The benchmark price experienced the largest increase since December 2017, a rise of 5.8 per cent from the same period last year to $810,900, according to the Toronto Real Estate Board.
Since the end of 2008, residential real estate has been outperformed only by the S&P/TSX Capped REIT Index and S&P/TSX Composite Real Estate Index, rising 354 per cent and 262 per cent, respectively. Liquidity is key, “You buy and sell REITs like you do any stock on the exchange rather than actually buying and selling properties themselves, which take a lot more time and also have a lot of transaction costs involved.”
Toronto-based REIT, Morguard North American Residential, will acquire a 51 per cent interest in a 690-unit high-rise in Chicago at a value of $384,000 per unit.
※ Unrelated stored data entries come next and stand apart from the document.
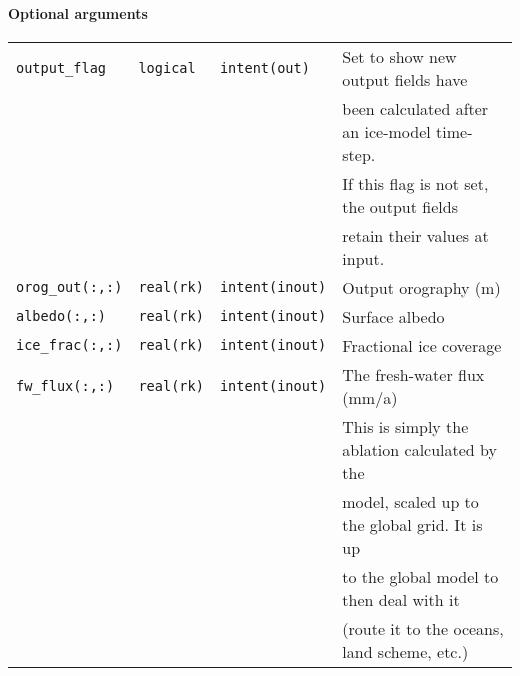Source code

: \paragraph{Optional arguments}
%
\begin{center}
\begin{tabular}{llll}
\texttt{output\_flag} & \texttt{logical} & \texttt{intent(out)} & Set to show
new output fields have \\
 & & & been calculated after an ice-model time-step. \\
 & & & If this flag is not set, the output fields \\
 & & & retain their values at input. \\
\texttt{orog\_out(:,:)} & \texttt{real(rk)} & \texttt{intent(inout)} & Output
orography (m)\\ 
\texttt{albedo(:,:)} & \texttt{real(rk)} & \texttt{intent(inout)} & Surface
albedo \\
\texttt{ice\_frac(:,:)} & \texttt{real(rk)} & \texttt{intent(inout)} &
Fractional ice coverage \\
\texttt{fw\_flux(:,:)} & \texttt{real(rk)} & \texttt{intent(inout)} & The
fresh-water flux (mm/a) \\
 & & & This is simply the ablation calculated by the \\
 & & & model, scaled up to the global grid. It is up \\
 & & & to the global model to then  deal with it \\
 & & & (route it to the oceans, land scheme, etc.) \\
\end{tabular}
\end{center}
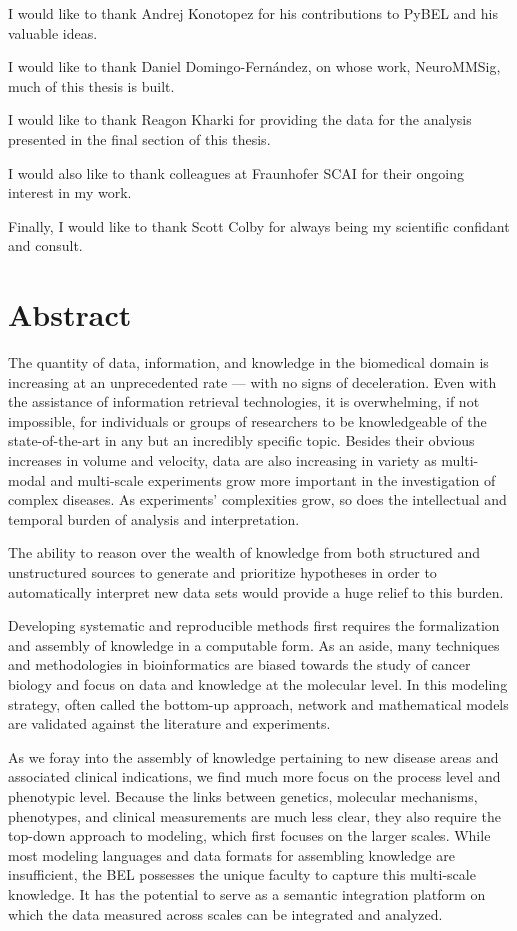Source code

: \documentclass[twoside, 12pt,  footinclude=true,  headinclude=true,  cleardoublepage=empty]{scrbook}
\begin{document}
I would like to thank Andrej Konotopez for his contributions to PyBEL and his valuable ideas.

I would like to thank Daniel Domingo-Fernández, on whose work, NeuroMMSig, much of this thesis is built.

I would like to thank Reagon Kharki for providing the data for the analysis presented in the final section of this thesis.

I would also like to thank colleagues at Fraunhofer SCAI for their ongoing interest in my work.

Finally, I would like to thank Scott Colby for always being my scientific confidant and consult.

\endgroup	

\tableofcontents

\listoffigures
\listoftables

\chapter*{Abstract}
The quantity of data, information, and knowledge in the biomedical domain is increasing at an unprecedented rate — with no signs of deceleration. Even with the assistance of information retrieval technologies, it is overwhelming, if not impossible, for individuals or groups of researchers to be knowledgeable of the state-of-the-art in any but an incredibly specific topic. Besides their obvious increases in volume and velocity, data are also increasing in variety as multi-modal and multi-scale experiments grow more important in the investigation of complex diseases. As experiments' complexities grow, so does the intellectual and temporal burden of analysis and interpretation. 

The ability to reason over the wealth of knowledge from both structured and unstructured sources to generate and prioritize hypotheses in order to automatically interpret new data sets would provide a huge relief to this burden. 

Developing systematic and reproducible methods first requires the formalization and assembly of knowledge in a computable form. As an aside, many techniques and methodologies in bioinformatics are biased towards the study of cancer biology and focus on data and knowledge at the molecular level. In this modeling strategy, often called the bottom-up approach, network and mathematical models are validated against the literature and experiments. 

As we foray into the assembly of knowledge pertaining to new disease areas and associated clinical indications, we find much more focus on the process level and phenotypic level. Because the links between genetics, molecular mechanisms, phenotypes, and clinical measurements are much less clear, they also require the top-down approach to modeling, which first focuses on the larger scales.  While most modeling languages and data formats for assembling knowledge are insufficient, the \ac{BEL} possesses the unique faculty to capture this multi-scale knowledge. It has the potential to serve as a semantic integration platform on which the data measured across scales can be integrated and analyzed. 
\end{document}
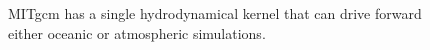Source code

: \begin{figure}
\begin{center}
\end{center}
\caption{MITgcm has a single hydrodynamical kernel that can drive forward
either oceanic or atmospheric simulations.}
\label{fig:onemodel}
\end{figure}
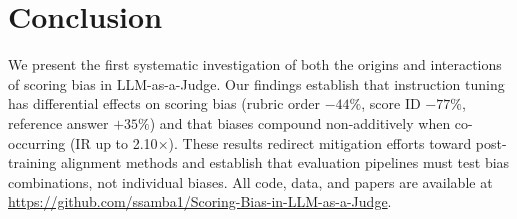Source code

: \documentclass[11pt,twocolumn]{article}
\begin{document}
\section{Conclusion}

We present the first systematic investigation of both the origins and interactions of scoring bias in LLM-as-a-Judge. Our findings establish that instruction tuning has differential effects on scoring bias (rubric order $-44\%$, score ID $-77\%$, reference answer $+35\%$) and that biases compound non-additively when co-occurring (IR up to 2.10$\times$). These results redirect mitigation efforts toward post-training alignment methods and establish that evaluation pipelines must test bias combinations, not individual biases. All code, data, and papers are available at \url{https://github.com/ssamba1/Scoring-Bias-in-LLM-as-a-Judge}.
\end{document}
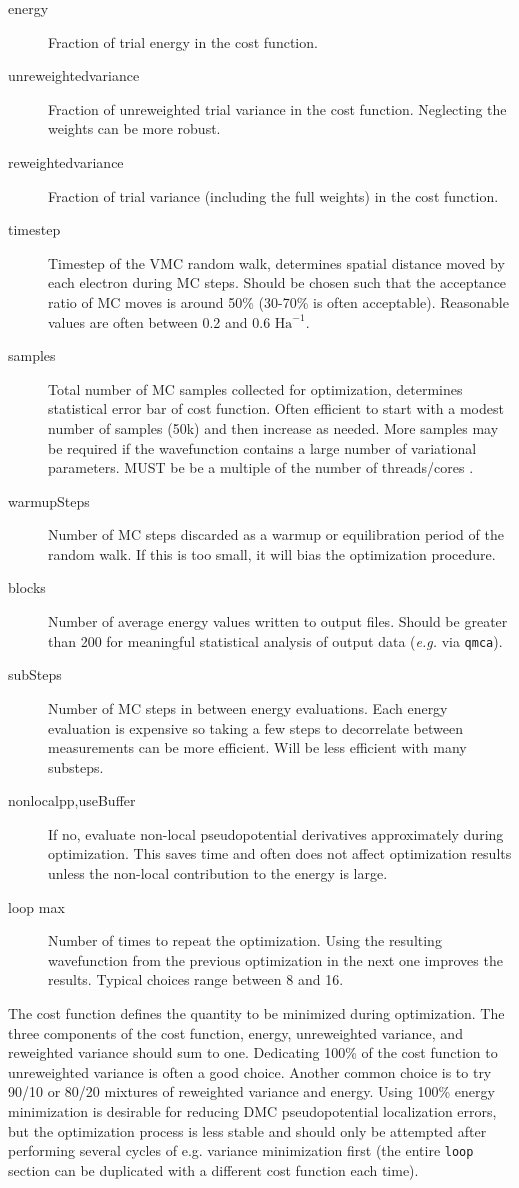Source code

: \begin{description}
  \item[energy] Fraction of trial energy in the cost function.
  \item[unreweightedvariance] Fraction of unreweighted trial variance in the cost function.  Neglecting the weights can be more robust.
  \item[reweightedvariance] Fraction of trial variance (including the full weights) in the cost function.  
  \item[timestep] Timestep of the VMC random walk, determines spatial distance moved by each electron during MC steps.  Should be chosen such that the acceptance ratio of MC moves is around 50\% (30-70\% is often acceptable).  Reasonable values are often between 0.2 and 0.6 $\textrm{Ha}^{-1}$.
  \item[samples] Total number of MC samples collected for optimization, determines statistical error bar of cost function.  Often efficient to start with a modest number of samples (50k) and then increase as needed.  More samples may be required if the wavefunction contains a large number of variational parameters.  MUST be be a multiple of the number of threads/cores .
  \item[warmupSteps]  Number of MC steps discarded as a warmup or equilibration period of the random walk.  If this is too small, it will bias the optimization procedure.
  \item[blocks]  Number of average energy values written to output files.  Should be greater than 200 for meaningful statistical analysis of output data (\emph{e.g.} via \texttt{qmca}).
  \item[subSteps] Number of MC steps in between energy evaluations.  Each energy evaluation is expensive so taking a few steps to decorrelate between measurements can be more efficient.  Will be less efficient with many substeps.
  \item[nonlocalpp,useBuffer] If no, evaluate non-local pseudopotential derivatives approximately during optimization.  This saves time and often does not affect optimization results unless the non-local contribution to the energy is large.
  \item[loop max] Number of times to repeat the optimization.  Using the resulting wavefunction from the previous optimization in the next one improves the results.  Typical choices range between 8 and 16.   
\end{description}
The cost function defines the quantity to be minimized during optimization. The three components of the cost function, energy, unreweighted variance, and reweighted variance should sum to one.  Dedicating 100\% of the cost function to unreweighted variance is often a good choice.  Another common choice is to try 90/10 or 80/20 mixtures of reweighted variance and energy.  Using 100\% energy minimization is desirable for reducing DMC pseudopotential localization errors, but the optimization process is less stable and should only be attempted after performing several cycles of e.g. variance minimization first (the entire \texttt{loop} section can be duplicated with a different cost function each time).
According to the CMHC, the national housing market has become less risky due to the stress test and other regulations impacting lending. Though some local markets continue to face elevated risk, CMHC falls in line with the Bank of Canada’s view that the housing market in Canada continues to stabilize
As traditional sources of financing have been dwindling, cannabis companies are turned to selling real estate and turning real estate assets into REITs in order generate capital and fuel expansion.
Greater Vancouver home sales spiked 45.4 per cent in October year-over-year, putting it 9.8 per cent above the ten-year average for the month.
Real estate markets experienced a rebound in Toronto and Vancouver for the month of October. On the one hand, Toronto has strong demand and economic principles forcing prices higher. On the other hand, Vancouver sales have surged partly due to price declines.
Despite a boost in sales during October, the benchmark price in Vancouver declined 6.4 per cent from the same time last year and 1.7 per cent in the past six months.
It is forecasted that national home sales will continue its upward trend over the next two years. The decline in sales over the past year are expected to reverse quicker than initially anticipated and it is predicted that the provinces of Ontario and Quebec will lead the way in the coming year with the BC housing market catching up in 2021, according to the CMHC.
“Amidst persistent supply constraints in the entry-level price range, there’s evidence that high-end homebuyers are more active this fall. The average loan size for purchase applications increased to its highest level since May.”
As the median home price in San Jose, California is nearly one-million dollars and with the supply of housing failing to keep pace with demand, Apple is going to commit $1 billion for affordable housing, $1 billion to purchase mortgages, and open up 40-acres of land on property it owns in San Jose for affordable housing.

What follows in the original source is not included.